Data for processing section start

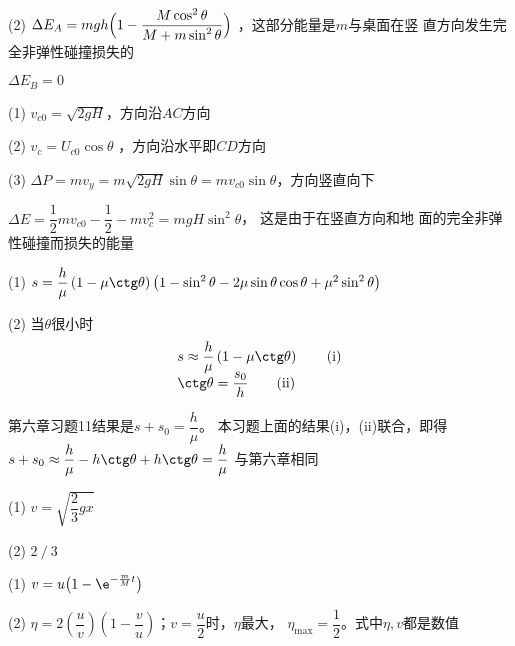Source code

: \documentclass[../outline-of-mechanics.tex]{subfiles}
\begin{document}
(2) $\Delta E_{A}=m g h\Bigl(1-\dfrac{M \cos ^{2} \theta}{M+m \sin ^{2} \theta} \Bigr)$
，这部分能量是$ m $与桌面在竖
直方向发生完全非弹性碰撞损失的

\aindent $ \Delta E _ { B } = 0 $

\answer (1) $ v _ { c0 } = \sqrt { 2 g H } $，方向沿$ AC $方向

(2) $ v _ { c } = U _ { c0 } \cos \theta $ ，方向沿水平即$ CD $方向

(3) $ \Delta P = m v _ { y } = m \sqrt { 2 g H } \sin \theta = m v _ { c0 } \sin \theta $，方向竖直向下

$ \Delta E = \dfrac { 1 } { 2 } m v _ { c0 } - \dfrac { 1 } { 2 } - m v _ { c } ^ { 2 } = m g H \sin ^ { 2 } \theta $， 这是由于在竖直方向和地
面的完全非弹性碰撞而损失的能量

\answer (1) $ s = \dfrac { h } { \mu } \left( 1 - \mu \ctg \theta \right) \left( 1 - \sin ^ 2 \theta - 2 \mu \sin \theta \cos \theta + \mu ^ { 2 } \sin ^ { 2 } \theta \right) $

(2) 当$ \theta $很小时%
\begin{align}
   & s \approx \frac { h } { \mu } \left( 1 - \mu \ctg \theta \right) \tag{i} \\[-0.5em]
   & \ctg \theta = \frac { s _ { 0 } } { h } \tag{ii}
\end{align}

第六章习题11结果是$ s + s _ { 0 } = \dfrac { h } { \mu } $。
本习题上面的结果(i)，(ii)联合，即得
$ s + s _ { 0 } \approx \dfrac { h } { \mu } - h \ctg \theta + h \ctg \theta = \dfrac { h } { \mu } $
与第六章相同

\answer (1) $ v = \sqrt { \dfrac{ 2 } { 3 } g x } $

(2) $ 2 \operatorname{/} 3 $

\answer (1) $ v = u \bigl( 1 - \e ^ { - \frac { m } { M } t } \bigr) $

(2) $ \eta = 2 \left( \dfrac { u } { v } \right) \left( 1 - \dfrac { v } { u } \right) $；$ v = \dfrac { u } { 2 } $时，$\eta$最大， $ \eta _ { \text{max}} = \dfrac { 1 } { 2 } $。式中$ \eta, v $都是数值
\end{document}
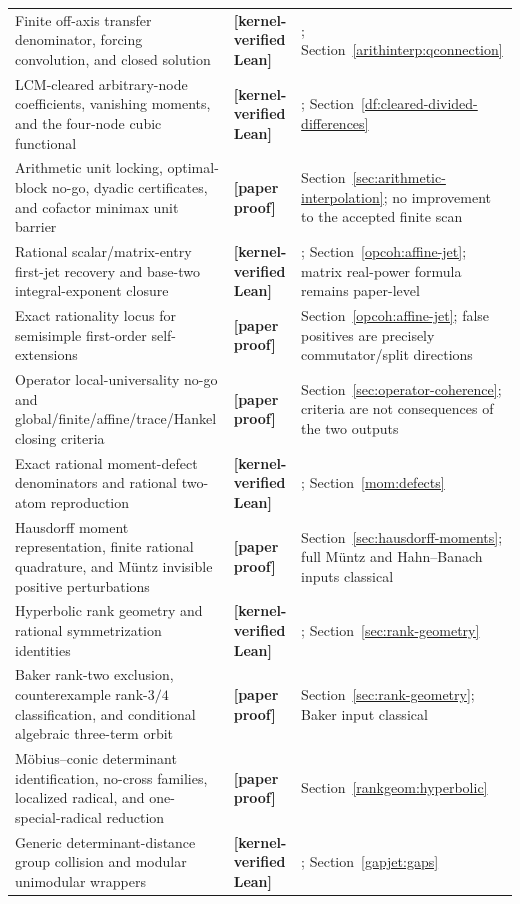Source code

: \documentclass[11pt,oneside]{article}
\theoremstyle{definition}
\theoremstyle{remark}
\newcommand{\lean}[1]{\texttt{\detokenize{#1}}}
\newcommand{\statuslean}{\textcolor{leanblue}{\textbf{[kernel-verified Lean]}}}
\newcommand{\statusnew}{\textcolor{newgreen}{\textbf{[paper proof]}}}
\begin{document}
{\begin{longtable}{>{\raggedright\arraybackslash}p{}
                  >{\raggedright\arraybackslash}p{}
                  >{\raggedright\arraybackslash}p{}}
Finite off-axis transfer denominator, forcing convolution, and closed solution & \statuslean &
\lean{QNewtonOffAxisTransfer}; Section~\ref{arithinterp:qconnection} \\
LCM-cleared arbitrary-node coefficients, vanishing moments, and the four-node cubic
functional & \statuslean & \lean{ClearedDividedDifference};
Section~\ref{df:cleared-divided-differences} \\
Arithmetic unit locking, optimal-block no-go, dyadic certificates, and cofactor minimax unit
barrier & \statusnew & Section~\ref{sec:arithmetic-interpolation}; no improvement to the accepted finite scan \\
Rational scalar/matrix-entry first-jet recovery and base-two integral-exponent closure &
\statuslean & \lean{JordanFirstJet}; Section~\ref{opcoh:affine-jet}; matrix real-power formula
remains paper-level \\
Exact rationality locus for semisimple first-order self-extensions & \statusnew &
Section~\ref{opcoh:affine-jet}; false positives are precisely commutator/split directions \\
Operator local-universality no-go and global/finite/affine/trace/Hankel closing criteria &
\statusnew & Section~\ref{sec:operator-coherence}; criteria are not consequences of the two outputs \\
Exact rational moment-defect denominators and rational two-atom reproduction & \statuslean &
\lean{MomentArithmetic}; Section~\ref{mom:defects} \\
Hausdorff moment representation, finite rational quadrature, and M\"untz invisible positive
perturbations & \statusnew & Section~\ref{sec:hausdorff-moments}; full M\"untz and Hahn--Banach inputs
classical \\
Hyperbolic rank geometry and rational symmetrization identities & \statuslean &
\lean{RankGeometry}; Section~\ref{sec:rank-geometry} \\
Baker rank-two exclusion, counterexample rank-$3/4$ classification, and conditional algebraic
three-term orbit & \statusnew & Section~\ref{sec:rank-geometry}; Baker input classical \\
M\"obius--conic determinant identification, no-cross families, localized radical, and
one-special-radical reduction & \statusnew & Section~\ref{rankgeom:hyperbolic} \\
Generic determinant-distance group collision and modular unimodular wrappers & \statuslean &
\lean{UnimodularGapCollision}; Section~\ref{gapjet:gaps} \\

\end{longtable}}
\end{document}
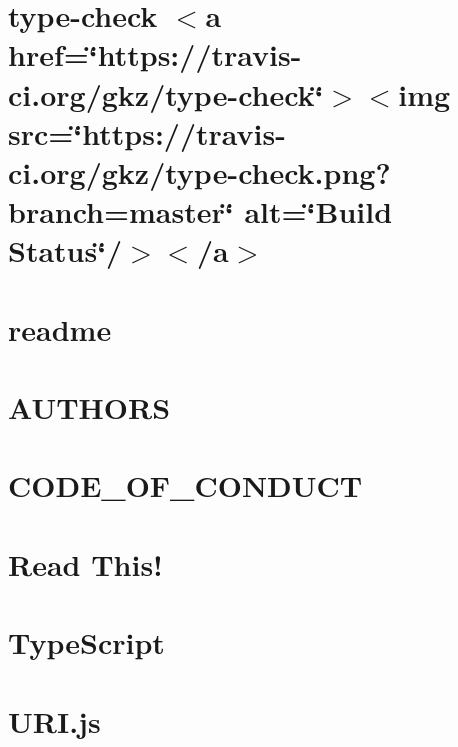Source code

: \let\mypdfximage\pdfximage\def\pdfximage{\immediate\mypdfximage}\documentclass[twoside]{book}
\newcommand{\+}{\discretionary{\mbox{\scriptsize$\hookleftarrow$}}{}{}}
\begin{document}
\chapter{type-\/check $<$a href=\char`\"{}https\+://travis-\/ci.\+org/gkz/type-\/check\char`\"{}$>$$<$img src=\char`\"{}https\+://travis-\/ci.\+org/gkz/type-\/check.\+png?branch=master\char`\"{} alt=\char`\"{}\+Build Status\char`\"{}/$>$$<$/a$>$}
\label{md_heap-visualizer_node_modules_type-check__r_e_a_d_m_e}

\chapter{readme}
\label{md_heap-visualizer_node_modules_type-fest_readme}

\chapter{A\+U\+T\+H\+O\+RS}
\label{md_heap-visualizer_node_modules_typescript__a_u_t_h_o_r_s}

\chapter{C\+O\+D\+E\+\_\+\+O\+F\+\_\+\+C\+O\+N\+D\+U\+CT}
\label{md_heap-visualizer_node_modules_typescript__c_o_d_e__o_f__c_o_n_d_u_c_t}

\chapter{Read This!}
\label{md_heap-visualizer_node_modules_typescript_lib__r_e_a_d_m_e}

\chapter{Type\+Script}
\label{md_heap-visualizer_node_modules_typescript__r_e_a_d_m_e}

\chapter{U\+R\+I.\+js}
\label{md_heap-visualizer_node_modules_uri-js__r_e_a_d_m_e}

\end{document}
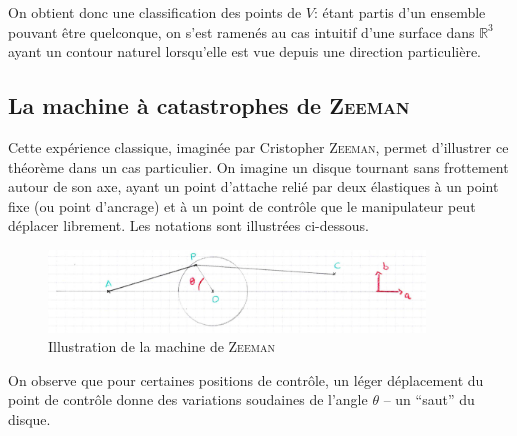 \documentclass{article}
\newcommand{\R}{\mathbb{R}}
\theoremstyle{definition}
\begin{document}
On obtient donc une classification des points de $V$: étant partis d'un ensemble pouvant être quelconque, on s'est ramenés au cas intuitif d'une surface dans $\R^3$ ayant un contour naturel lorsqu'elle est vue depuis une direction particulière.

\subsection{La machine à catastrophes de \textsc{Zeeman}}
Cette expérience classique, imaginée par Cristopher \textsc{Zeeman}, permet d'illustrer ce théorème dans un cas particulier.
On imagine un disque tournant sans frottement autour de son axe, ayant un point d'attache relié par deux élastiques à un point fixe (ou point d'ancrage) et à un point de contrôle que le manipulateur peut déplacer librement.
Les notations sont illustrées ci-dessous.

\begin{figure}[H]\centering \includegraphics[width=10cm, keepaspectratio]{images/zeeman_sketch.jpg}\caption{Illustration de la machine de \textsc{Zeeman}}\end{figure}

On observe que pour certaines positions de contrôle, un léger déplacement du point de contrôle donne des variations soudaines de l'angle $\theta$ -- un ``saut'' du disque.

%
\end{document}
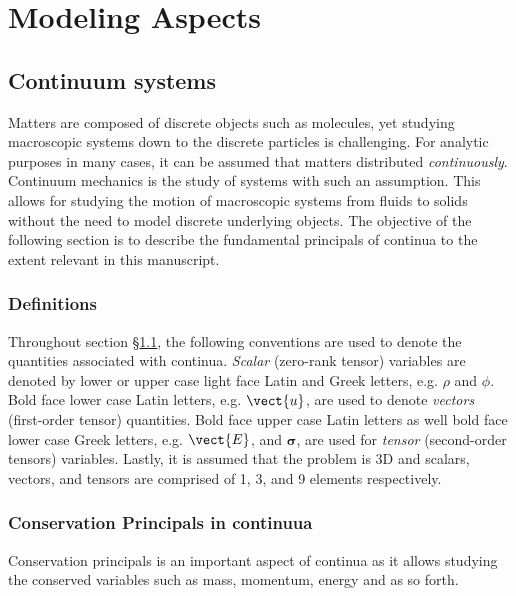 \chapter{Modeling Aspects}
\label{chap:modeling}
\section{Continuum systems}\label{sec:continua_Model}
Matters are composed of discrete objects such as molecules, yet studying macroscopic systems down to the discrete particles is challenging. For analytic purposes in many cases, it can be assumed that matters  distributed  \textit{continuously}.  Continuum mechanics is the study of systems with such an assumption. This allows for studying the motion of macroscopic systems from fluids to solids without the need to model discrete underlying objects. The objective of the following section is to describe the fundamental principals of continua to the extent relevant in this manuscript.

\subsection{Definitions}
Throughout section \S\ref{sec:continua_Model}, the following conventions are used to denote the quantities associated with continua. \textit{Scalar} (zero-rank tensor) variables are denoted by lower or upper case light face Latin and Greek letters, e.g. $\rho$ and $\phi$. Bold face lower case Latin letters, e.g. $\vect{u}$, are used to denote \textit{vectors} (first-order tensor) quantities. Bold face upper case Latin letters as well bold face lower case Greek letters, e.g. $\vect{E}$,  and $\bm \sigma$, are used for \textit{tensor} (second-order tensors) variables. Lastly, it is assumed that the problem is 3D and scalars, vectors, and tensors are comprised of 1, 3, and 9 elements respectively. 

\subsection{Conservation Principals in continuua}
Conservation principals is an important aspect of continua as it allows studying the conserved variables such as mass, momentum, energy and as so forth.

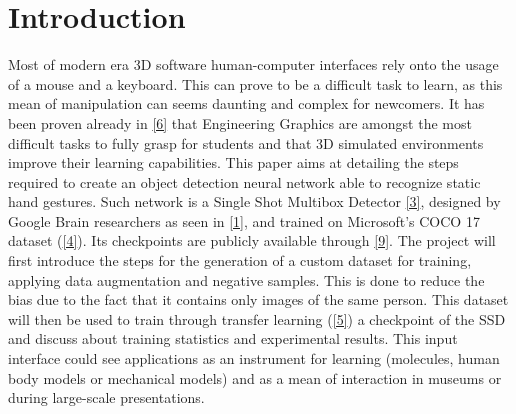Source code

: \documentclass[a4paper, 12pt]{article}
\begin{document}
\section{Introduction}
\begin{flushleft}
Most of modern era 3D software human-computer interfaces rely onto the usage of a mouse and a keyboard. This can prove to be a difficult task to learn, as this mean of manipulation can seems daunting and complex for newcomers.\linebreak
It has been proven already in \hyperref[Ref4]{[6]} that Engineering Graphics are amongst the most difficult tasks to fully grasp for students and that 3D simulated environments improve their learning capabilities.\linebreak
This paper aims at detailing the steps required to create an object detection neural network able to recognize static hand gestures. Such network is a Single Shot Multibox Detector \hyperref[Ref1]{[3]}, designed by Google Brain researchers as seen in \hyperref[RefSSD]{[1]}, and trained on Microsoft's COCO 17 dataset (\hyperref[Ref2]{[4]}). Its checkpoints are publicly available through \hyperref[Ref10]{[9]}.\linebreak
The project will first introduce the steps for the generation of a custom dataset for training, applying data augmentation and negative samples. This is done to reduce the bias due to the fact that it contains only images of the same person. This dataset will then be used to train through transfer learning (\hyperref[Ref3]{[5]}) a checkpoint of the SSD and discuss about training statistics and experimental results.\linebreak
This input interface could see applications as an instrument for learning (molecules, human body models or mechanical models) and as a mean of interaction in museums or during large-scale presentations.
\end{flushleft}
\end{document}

Data for processing section end

> **Task to complete**:
Using the listing above, show each line holding the string "Continuum".

> **Your response**:
\section{Continuum systems}\label{sec:continua_Model}
Matters are composed of discrete objects such as molecules, yet studying macroscopic systems down to the discrete particles is challenging. For analytic purposes in many cases, it can be assumed that matters  distributed  \textit{continuously}.  Continuum mechanics is the study of systems with such an assumption. This allows for studying the motion of macroscopic systems from fluids to solids without the need to model discrete underlying objects. The objective of the following section is to describe the fundamental principals of continua to the extent relevant in this manuscript.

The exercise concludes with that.